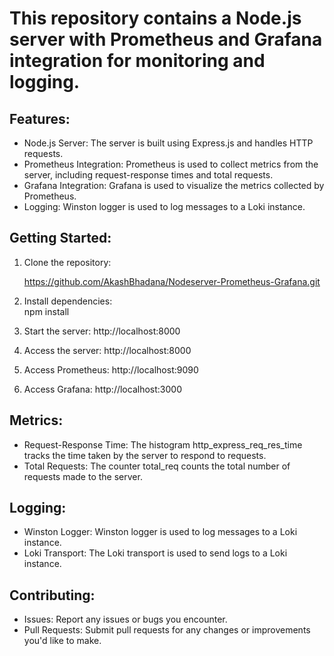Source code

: # This repository contains a Node.js server with Prometheus and Grafana integration for monitoring and logging.

## Features:

- Node.js Server: The server is built using Express.js and handles HTTP requests.
- Prometheus Integration: Prometheus is used to collect metrics from the server, including request-response times and total requests.
- Grafana Integration: Grafana is used to visualize the metrics collected by Prometheus.
- Logging: Winston logger is used to log messages to a Loki instance.

## Getting Started:
1. Clone the repository:
   
   https://github.com/AkashBhadana/Nodeserver-Prometheus-Grafana.git
2. Install dependencies:  
   npm install
3. Start the server: http://localhost:8000
4. Access the server: http://localhost:8000
5. Access Prometheus: http://localhost:9090
6. Access Grafana: http://localhost:3000

## Metrics:
- Request-Response Time: The histogram http_express_req_res_time tracks the time taken by the server to respond to requests.
- Total Requests: The counter total_req counts the total number of requests made to the server.

## Logging:
- Winston Logger: Winston logger is used to log messages to a Loki instance.
- Loki Transport: The Loki transport is used to send logs to a Loki instance.

## Contributing:
- Issues: Report any issues or bugs you encounter.
- Pull Requests: Submit pull requests for any changes or improvements you'd like to make.
   
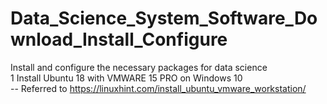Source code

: # Data_Science_System_Software_Download_Install_Configure
Install and configure the necessary packages for data science  
1 Install Ubuntu 18 with VMWARE 15 PRO on Windows 10  
-- Referred to https://linuxhint.com/install_ubuntu_vmware_workstation/  
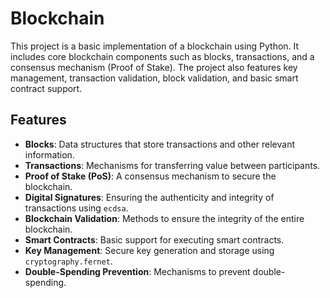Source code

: # Blockchain

This project is a basic implementation of a blockchain using Python. It includes core blockchain components such as blocks, transactions, and a consensus mechanism (Proof of Stake). The project also features key management, transaction validation, block validation, and basic smart contract support.

## Features

- **Blocks**: Data structures that store transactions and other relevant information.
- **Transactions**: Mechanisms for transferring value between participants.
- **Proof of Stake (PoS)**: A consensus mechanism to secure the blockchain.
- **Digital Signatures**: Ensuring the authenticity and integrity of transactions using `ecdsa`.
- **Blockchain Validation**: Methods to ensure the integrity of the entire blockchain.
- **Smart Contracts**: Basic support for executing smart contracts.
- **Key Management**: Secure key generation and storage using `cryptography.fernet`.
- **Double-Spending Prevention**: Mechanisms to prevent double-spending.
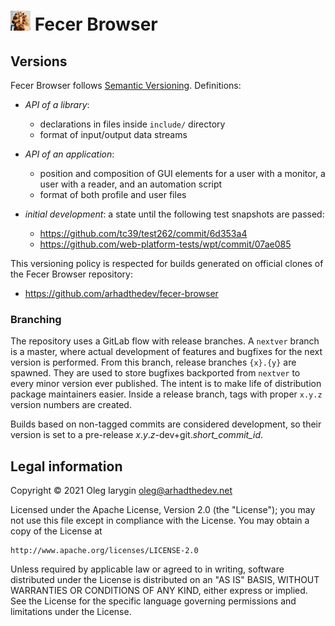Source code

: # <img src="doc/logo.png" width="32" alt=""> Fecer Browser

## Versions

Fecer Browser follows [Semantic Versioning](https://semver.org/spec/v2.0.0.html).
Definitions:

- *API of a library*:
  - declarations in files inside `include/` directory
  - format of input/output data streams

- *API of an application*:
  - position and composition of GUI elements for a user with a monitor, a user
    with a reader, and an automation script
  - format of both profile and user files

- *initial development*: a state until the following test snapshots are passed:
  - <https://github.com/tc39/test262/commit/6d353a4>
  - <https://github.com/web-platform-tests/wpt/commit/07ae085>

This versioning policy is respected for builds generated on official clones
of the Fecer Browser repository:

- <https://github.com/arhadthedev/fecer-browser>


### Branching

The repository uses a GitLab flow with release branches. A `nextver` branch is
a master, where actual development of features and bugfixes for the next version
is performed. From this branch, release branches `{x}.{y}` are spawned. They are
used to store bugfixes backported from `nextver` to every minor version ever
published. The intent is to make life of distribution package maintainers
easier. Inside a release branch, tags with proper `x.y.z` version numbers are
created.

Builds based on non-tagged commits are considered development, so their version
is set to a pre-release _x_._y_._z_-dev+git._short_commit_id_.


## Legal information

Copyright © 2021 Oleg Iarygin <oleg@arhadthedev.net>

Licensed under the Apache License, Version 2.0 (the "License");
you may not use this file except in compliance with the License.
You may obtain a copy of the License at

    http://www.apache.org/licenses/LICENSE-2.0

Unless required by applicable law or agreed to in writing, software
distributed under the License is distributed on an "AS IS" BASIS,
WITHOUT WARRANTIES OR CONDITIONS OF ANY KIND, either express or implied.
See the License for the specific language governing permissions and
limitations under the License.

──────

§ **Your assignment**: Write out each entry exactly, images excluded.

§ **Result below**:
Source code

: # This repository contains a Node.js server with Prometheus and Grafana integration for monitoring and logging.

## Features:

- Node.js Server: The server is built using Express.js and handles HTTP requests.
- Prometheus Integration: Prometheus is used to collect metrics from the server, including request-response times and total requests.
- Grafana Integration: Grafana is used to visualize the metrics collected by Prometheus.
- Logging: Winston logger is used to log messages to a Loki instance.

## Getting Started:
1. Clone the repository:
   
   https://github.com/AkashBhadana/Nodeserver-Prometheus-Grafana.git
2. Install dependencies:  
   npm install
3. Start the server: http://localhost:8000
4. Access the server: http://localhost:8000
5. Access Prometheus: http://localhost:9090
6. Access Grafana: http://localhost:3000

## Metrics:
- Request-Response Time: The histogram http_express_req_res_time tracks the time taken by the server to respond to requests.
- Total Requests: The counter total_req counts the total number of requests made to the server.

## Logging:
- Winston Logger: Winston logger is used to log messages to a Loki instance.
- Loki Transport: The Loki transport is used to send logs to a Loki instance.

## Contributing:
- Issues: Report any issues or bugs you encounter.
- Pull Requests: Submit pull requests for any changes or improvements you'd like to make.
   
Source code

: # Data_Science_System_Software_Download_Install_Configure
Install and configure the necessary packages for data science  
1 Install Ubuntu 18 with VMWARE 15 PRO on Windows 10  
-- Referred to https://linuxhint.com/install_ubuntu_vmware_workstation/  
Source code

: # Blockchain

This project is a basic implementation of a blockchain using Python. It includes core blockchain components such as blocks, transactions, and a consensus mechanism (Proof of Stake). The project also features key management, transaction validation, block validation, and basic smart contract support.

## Features

- **Blocks**: Data structures that store transactions and other relevant information.
- **Transactions**: Mechanisms for transferring value between participants.
- **Proof of Stake (PoS)**: A consensus mechanism to secure the blockchain.
- **Digital Signatures**: Ensuring the authenticity and integrity of transactions using `ecdsa`.
- **Blockchain Validation**: Methods to ensure the integrity of the entire blockchain.
- **Smart Contracts**: Basic support for executing smart contracts.
- **Key Management**: Secure key generation and storage using `cryptography.fernet`.
- **Double-Spending Prevention**: Mechanisms to prevent double-spending.
Source code

: # <img src="doc/logo.png" width="32" alt=""> Fecer Browser

## Versions

Fecer Browser follows [Semantic Versioning](https://semver.org/spec/v2.0.0.html).
Definitions:

- *API of a library*:
  - declarations in files inside `include/` directory
  - format of input/output data streams

- *API of an application*:
  - position and composition of GUI elements for a user with a monitor, a user
    with a reader, and an automation script
  - format of both profile and user files

- *initial development*: a state until the following test snapshots are passed:
  - <https://github.com/tc39/test262/commit/6d353a4>
  - <https://github.com/web-platform-tests/wpt/commit/07ae085>

This versioning policy is respected for builds generated on official clones
of the Fecer Browser repository:

- <https://github.com/arhadthedev/fecer-browser>


### Branching

The repository uses a GitLab flow with release branches. A `nextver` branch is
a master, where actual development of features and bugfixes for the next version
is performed. From this branch, release branches `{x}.{y}` are spawned. They are
used to store bugfixes backported from `nextver` to every minor version ever
published. The intent is to make life of distribution package maintainers
easier. Inside a release branch, tags with proper `x.y.z` version numbers are
created.

Builds based on non-tagged commits are considered development, so their version
is set to a pre-release _x_._y_._z_-dev+git._short_commit_id_.


## Legal information

Copyright © 2021 Oleg Iarygin <oleg@arhadthedev.net>

Licensed under the Apache License, Version 2.0 (the "License");
you may not use this file except in compliance with the License.
You may obtain a copy of the License at

    http://www.apache.org/licenses/LICENSE-2.0

Unless required by applicable law or agreed to in writing, software
distributed under the License is distributed on an "AS IS" BASIS,
WITHOUT WARRANTIES OR CONDITIONS OF ANY KIND, either express or implied.
See the License for the specific language governing permissions and
limitations under the License.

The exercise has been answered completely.